Nicht viele Kassetten passieren diesen speziellen Filtermechanismus. Aktuell ist es einer Doppel-MC „Simple Music Experience Volume 4“ auf dem französisch-belgischen Label Simple Music Experience gelungen. Eine Label-Compilation, auf der auch ein mir bekanntes Projekt vertreten ist, nämlich die Simplists, die ich wiederum von einem Album auf dem grenobler Label Notte Brigante kenne. Von Notte Brigante haben es in den letzten anderthalb Jahren drei Tapes durch meinen Kassettenfilter geschafft, was irrsinnig selten und darum unfassbar erwähnenswert ist.
Die Musik auf Notte Brigante und auf Simple Music Experience ähnelt sich. An End-1970er bis Früh-1980er orientierte Mensch-und Maschinen-Musik. Billig-Synths, Loops, Stimmen (runter-/hochgepitcht), Radiosamples, archaischer HipHop, Dub, Noise-Schlieren, hochkompresste Filtergitarren, durch die hindurch Pop und Humor aufs Unterhaltsamste scheinen. Ich habe den starken Verdacht, dass hinter den meisten Tracks auf Various Artists Volume 4 die Simplists selbst stecken, aber vielleicht gibt es im französischsprachigen Raum tatsächlich unzählige Musikprojekte, die klingen wie die Nachkommen abgeschotteter NewWave-Kolonien und sich Gino Rotten, Näcken Du Naon, Ulne Abulat, Naomi Klaus, Helen Infam oder Hochiwah nennen.

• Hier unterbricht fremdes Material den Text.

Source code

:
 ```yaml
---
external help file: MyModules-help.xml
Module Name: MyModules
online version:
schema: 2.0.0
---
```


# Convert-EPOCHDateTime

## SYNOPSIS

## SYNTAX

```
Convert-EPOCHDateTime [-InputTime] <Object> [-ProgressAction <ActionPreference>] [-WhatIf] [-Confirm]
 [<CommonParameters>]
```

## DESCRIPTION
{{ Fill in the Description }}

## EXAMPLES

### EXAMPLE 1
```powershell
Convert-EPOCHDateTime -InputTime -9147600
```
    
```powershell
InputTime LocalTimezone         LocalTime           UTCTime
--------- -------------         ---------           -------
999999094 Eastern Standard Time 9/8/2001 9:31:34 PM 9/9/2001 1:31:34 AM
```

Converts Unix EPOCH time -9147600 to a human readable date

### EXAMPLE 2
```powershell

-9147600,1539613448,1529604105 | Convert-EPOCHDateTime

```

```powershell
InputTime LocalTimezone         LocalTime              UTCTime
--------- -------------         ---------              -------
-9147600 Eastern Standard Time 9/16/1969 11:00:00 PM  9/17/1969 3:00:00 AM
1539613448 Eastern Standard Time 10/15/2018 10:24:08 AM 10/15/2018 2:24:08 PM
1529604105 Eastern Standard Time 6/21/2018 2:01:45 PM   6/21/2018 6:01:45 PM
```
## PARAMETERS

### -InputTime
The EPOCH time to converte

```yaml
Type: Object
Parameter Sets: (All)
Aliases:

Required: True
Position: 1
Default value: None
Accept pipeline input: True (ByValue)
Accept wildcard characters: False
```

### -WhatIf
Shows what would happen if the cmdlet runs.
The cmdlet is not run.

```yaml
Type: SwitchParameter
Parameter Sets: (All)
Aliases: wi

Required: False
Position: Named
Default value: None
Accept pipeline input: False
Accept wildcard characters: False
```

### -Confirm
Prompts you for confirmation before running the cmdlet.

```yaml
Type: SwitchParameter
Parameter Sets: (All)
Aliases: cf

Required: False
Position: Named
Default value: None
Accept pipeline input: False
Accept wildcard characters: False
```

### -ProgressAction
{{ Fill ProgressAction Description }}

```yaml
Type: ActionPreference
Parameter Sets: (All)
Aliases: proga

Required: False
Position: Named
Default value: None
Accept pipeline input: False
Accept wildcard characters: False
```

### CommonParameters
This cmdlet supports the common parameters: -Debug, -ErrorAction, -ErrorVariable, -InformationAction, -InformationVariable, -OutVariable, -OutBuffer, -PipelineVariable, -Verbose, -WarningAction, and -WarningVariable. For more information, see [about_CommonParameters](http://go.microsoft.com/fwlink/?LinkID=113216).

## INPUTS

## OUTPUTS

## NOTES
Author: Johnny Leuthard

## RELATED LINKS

Tonverschwirrungen zwischen Der Plan, Ralph Records, Filmprojektabbruch-Scores, theremin-ige Leiert-das-Band-oder-ist-es-der-Synth-Musik und dem, was mal Tommy Rinnstein vor ein paar Jahrzehnten an Kassettenmusik auf „NDR Musik nach der Schule“ zu spielen pflegte. Und so weit weg von dem letztjährigen hypnagogischen Pop-Darling Cindy Lee und „Diamond Jubilee“ ist das auch nicht. Habe dieses Jahr bisher noch nichts ähnlich Unterhaltsames gehört. Aber wie gesagt, so viel höre ich momentan ja nicht.
SIMPLE MUSIC EXPERIENCE VOL.4 (DoMC, 2025, Simple Music Experience)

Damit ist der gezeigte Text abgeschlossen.